NREGA Assets Module¶
File: computing/misc/nrega.py
Overview¶
This module processes NREGA (National Rural Employment Guarantee Act) assets data - geospatial point data representing work sites under India's rural employment scheme. It clips district-level NREGA data to block boundaries and synchronizes across GEE, GeoServer, and STAC.
Purpose¶
Extracts NREGA work site locations for specific administrative blocks and distributes them to:
- Google Earth Engine (GEE) - Cloud-based geospatial analysis platform
- GeoServer - Open-source geospatial data server (workspace: nrega_assets)
- Database - Layer metadata storage
- STAC catalog - SpatioTemporal Asset Catalog specifications
Architecture¶
flowchart TD
A[Celery Task: clip_nrega_district_block] --> B[Initialize GEE]
B --> C[Connect to AWS S3]
C --> D[Load NREGA District GeoJSON from S3]
D --> E{Geometry exists?}
E -->|No| F[Create Point geometry from lat/lon]
E -->|Yes| G[Proceed with existing geometry]
F --> G
G --> H[Load SOI Tehsil Boundary]
H --> I[Filter SOI by state/district/block]
I --> J[Dissolve to get block boundary]
J --> K[Spatial Filter: NREGA points within block]
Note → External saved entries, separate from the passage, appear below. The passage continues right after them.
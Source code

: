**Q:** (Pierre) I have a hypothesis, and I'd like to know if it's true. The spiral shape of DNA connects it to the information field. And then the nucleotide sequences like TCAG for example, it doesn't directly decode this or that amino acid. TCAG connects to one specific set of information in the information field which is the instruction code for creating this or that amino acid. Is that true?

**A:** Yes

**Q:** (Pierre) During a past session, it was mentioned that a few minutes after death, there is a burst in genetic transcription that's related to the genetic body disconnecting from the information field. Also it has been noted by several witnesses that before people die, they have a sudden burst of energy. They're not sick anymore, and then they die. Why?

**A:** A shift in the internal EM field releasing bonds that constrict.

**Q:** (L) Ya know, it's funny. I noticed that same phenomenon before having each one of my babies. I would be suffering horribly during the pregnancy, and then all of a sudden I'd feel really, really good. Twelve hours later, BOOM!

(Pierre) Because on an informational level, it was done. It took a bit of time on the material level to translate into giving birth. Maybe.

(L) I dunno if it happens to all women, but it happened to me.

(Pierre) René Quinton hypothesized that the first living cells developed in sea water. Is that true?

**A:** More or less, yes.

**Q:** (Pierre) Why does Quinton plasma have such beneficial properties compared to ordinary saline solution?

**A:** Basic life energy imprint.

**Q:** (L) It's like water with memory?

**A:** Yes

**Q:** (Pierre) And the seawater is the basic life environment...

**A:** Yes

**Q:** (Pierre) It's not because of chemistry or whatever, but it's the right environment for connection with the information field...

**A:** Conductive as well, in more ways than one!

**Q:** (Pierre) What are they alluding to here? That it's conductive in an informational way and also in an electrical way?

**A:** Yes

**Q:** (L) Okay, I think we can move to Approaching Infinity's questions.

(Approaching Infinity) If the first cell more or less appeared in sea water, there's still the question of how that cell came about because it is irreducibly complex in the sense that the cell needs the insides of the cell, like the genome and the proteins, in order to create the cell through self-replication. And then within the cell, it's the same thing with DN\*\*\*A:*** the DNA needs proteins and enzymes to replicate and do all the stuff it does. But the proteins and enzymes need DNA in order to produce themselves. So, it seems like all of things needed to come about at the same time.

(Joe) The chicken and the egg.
K --> L[Clean column names & handle NaN]
L --> M[Save as Shapefile]
M --> N{GEE Asset Exists?}
N -->|No| O{File size > 10MB?}
O -->|Yes| P[upload_shp_to_gee]
O -->|No| Q[export_vector_asset_to_gee]
P --> R[Check task status]
Q --> R
N -->|Yes| S[Skip upload]
R --> T{GEE Asset Exists?}
S --> T
T -->|Yes| U[save_layer_info_to_db]
U --> V[make_asset_public]
V --> W[push_shape_to_geoserver]
W --> X{Success?}
X -->|Yes| Y[Generate STAC specs]
Y --> Z[Update sync status]
Z --> AA[Return True]
X -->|No| AB[Return False]
Components¶
Main Task: clip_nrega_district_block()¶
Location: Line 53
A Celery task that processes NREGA assets for a specific block.
Parameters:
| Parameter | Type | Description |
|-----------|------|-------------|
| state | str | State name |
| district | str | District name |
| block | str | Block/tehsil name |
| gee_account_id | int | GEE account identifier |
Returns: bool - Whether layer was successfully synced to GeoServer
Helper Function: export_shp_to_gee()¶
Location: Line 41
Handles large file uploads (>10MB) to Google Earth Engine using shapefile upload method.
Parameters:
| Parameter | Type | Description |
|-----------|------|-------------|
| district | str | District name |
| block | str | Block name |
| layer_path | str | Path to shapefile |
| asset_id | str | GEE asset identifier |
| gee_account_id | int | GEE account identifier |
Data Flow¶
Input Sources¶
flowchart LR
subgraph AWS S3
A[NREGA District GeoJSON]
B[State/District folder structure]
end
subgraph Local
C[SOI Tehsil GeoJSON]
end
A --> D[Load district data]
C --> E[Load boundary]
D --> F[Spatial join]
E --> F
Data Processing¶
- S3 Data Fetch: Loads NREGA GeoJSON from AWS S3 bucket (
NREGA_BUCKET) - Geometry Creation: Builds Point geometries from lat/lon if missing
- Boundary Loading: Uses SOI tehsil boundary for spatial clipping
- Spatial Filter: Keeps only NREGA points within block boundary
- Data Cleaning:
- Applies
unidecodefor text normalization - Cleans column names (spaces → underscores)
- Handles NaN values
Output¶
| Platform | Asset/Layer Name | Workspace |
|---|---|---|
| GEE | nrega_{district}_{block} |
N/A |
| GeoServer | nrega_{district}_{block} |
nrega_assets |
| STAC | nrega_vector |
N/A |
GEE Upload Strategy¶
The module uses a size-based upload strategy:
flowchart TD
A[Shapefile Ready] --> B{File size?}
B -->|> 10 MB| C[upload_shp_to_gee]
B -->|< 10 MB| D[gdf_to_ee_fc + export_vector_asset_to_gee]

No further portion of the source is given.